### Provided information ###
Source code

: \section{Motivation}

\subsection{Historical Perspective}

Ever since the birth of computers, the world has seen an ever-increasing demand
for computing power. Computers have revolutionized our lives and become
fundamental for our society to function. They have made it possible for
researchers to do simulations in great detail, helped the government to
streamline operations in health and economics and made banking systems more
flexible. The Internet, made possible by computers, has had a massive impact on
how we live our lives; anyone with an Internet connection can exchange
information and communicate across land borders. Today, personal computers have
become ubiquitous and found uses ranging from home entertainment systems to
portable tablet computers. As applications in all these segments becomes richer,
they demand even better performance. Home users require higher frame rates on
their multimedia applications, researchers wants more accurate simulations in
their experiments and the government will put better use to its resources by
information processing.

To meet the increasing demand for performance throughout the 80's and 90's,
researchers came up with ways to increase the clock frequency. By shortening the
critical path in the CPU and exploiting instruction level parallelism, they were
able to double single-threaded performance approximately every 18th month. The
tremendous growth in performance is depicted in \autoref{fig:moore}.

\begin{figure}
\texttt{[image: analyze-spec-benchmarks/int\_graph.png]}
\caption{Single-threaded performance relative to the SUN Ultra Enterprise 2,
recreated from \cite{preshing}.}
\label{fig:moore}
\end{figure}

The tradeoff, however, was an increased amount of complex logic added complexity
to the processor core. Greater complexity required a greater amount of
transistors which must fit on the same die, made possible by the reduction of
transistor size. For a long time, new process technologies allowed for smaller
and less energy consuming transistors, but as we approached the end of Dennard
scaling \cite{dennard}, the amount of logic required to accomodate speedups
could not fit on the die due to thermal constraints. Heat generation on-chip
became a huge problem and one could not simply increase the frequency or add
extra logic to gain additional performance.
###
### Provided information ###
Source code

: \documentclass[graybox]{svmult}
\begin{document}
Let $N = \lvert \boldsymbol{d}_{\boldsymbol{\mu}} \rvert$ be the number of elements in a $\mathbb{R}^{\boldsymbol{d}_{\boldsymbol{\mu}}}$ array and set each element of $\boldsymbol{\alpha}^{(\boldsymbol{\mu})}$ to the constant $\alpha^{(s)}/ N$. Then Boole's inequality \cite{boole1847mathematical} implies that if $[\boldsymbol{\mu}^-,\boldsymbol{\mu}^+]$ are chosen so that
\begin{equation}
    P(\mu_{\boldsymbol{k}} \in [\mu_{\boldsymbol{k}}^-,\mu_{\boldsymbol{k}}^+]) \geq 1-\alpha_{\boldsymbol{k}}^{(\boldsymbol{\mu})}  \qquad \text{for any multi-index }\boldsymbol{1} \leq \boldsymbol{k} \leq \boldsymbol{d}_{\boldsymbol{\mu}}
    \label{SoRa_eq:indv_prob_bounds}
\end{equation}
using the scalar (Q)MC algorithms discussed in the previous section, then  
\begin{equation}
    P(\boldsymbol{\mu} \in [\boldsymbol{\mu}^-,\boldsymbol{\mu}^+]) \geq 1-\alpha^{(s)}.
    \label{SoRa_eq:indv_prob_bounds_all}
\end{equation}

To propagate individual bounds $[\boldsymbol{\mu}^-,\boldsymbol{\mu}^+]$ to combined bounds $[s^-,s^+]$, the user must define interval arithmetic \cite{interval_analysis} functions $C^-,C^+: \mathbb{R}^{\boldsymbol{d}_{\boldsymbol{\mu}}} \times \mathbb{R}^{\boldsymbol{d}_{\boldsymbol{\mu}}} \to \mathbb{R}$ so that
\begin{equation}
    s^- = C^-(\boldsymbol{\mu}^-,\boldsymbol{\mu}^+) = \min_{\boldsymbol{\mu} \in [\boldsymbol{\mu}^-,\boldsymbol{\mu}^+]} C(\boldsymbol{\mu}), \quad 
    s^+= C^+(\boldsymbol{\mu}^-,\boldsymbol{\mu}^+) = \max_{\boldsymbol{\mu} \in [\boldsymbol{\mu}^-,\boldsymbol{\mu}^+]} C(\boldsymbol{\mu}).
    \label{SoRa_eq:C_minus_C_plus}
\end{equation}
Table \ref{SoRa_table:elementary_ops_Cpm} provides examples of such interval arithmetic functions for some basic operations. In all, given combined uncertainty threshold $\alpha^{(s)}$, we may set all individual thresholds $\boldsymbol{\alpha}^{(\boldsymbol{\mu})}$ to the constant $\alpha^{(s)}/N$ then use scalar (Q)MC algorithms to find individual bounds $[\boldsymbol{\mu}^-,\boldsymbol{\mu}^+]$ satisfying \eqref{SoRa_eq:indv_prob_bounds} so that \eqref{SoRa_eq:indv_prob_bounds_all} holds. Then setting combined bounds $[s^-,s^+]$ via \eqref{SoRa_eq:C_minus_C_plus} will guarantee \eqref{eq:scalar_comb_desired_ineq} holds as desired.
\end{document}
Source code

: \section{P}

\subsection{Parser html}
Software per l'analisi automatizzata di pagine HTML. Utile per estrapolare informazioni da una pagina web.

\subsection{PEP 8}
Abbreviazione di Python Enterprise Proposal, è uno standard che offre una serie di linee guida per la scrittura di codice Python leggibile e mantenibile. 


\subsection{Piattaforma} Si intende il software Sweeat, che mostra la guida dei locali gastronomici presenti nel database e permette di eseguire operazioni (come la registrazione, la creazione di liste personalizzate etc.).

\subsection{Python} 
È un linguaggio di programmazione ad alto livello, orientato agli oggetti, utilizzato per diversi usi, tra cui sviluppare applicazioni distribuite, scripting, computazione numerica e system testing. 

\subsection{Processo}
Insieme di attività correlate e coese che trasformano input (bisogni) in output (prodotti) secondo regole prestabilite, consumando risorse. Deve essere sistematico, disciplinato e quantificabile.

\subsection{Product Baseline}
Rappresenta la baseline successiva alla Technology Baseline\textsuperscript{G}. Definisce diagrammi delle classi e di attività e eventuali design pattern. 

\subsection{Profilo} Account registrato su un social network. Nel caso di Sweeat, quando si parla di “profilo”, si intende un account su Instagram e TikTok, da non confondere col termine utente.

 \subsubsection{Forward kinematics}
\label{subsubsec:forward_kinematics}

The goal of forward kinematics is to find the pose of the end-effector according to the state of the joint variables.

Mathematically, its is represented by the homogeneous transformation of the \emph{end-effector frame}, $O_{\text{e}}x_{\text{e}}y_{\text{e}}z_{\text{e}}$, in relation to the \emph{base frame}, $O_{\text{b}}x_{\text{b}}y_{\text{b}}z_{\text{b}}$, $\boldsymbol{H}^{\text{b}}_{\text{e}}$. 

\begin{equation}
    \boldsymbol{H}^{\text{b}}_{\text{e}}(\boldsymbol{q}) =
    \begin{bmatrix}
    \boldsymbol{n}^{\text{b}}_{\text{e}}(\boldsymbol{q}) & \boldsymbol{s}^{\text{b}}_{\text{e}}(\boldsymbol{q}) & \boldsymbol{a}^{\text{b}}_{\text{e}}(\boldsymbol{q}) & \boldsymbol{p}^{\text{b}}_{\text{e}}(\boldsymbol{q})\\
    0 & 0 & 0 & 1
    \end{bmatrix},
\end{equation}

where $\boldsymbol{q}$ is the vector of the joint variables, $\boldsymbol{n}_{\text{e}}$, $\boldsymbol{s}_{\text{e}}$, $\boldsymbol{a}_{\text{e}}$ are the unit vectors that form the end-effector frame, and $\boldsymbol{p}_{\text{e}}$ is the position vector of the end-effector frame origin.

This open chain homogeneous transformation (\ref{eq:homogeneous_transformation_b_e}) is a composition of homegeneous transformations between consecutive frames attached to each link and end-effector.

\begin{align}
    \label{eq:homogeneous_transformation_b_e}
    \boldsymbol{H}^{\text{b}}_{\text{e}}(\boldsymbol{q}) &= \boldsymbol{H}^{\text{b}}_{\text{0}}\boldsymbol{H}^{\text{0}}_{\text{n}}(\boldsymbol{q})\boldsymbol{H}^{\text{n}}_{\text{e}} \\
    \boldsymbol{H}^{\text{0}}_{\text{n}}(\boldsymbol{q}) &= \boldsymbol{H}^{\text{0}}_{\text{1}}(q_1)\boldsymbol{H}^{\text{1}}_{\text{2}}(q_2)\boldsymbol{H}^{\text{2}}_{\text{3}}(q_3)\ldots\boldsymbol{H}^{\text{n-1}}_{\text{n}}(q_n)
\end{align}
###
Exercise instructions => In the entries above, one line contains "researchers came up" and another contains "able to double". Reproduce exactly those two lines and the lines between them, nothing else.

Answer to this problem =>
researchers came up with ways to increase the clock frequency. By shortening the
critical path in the CPU and exploiting instruction level parallelism, they were
able to double single-threaded performance approximately every 18th month. The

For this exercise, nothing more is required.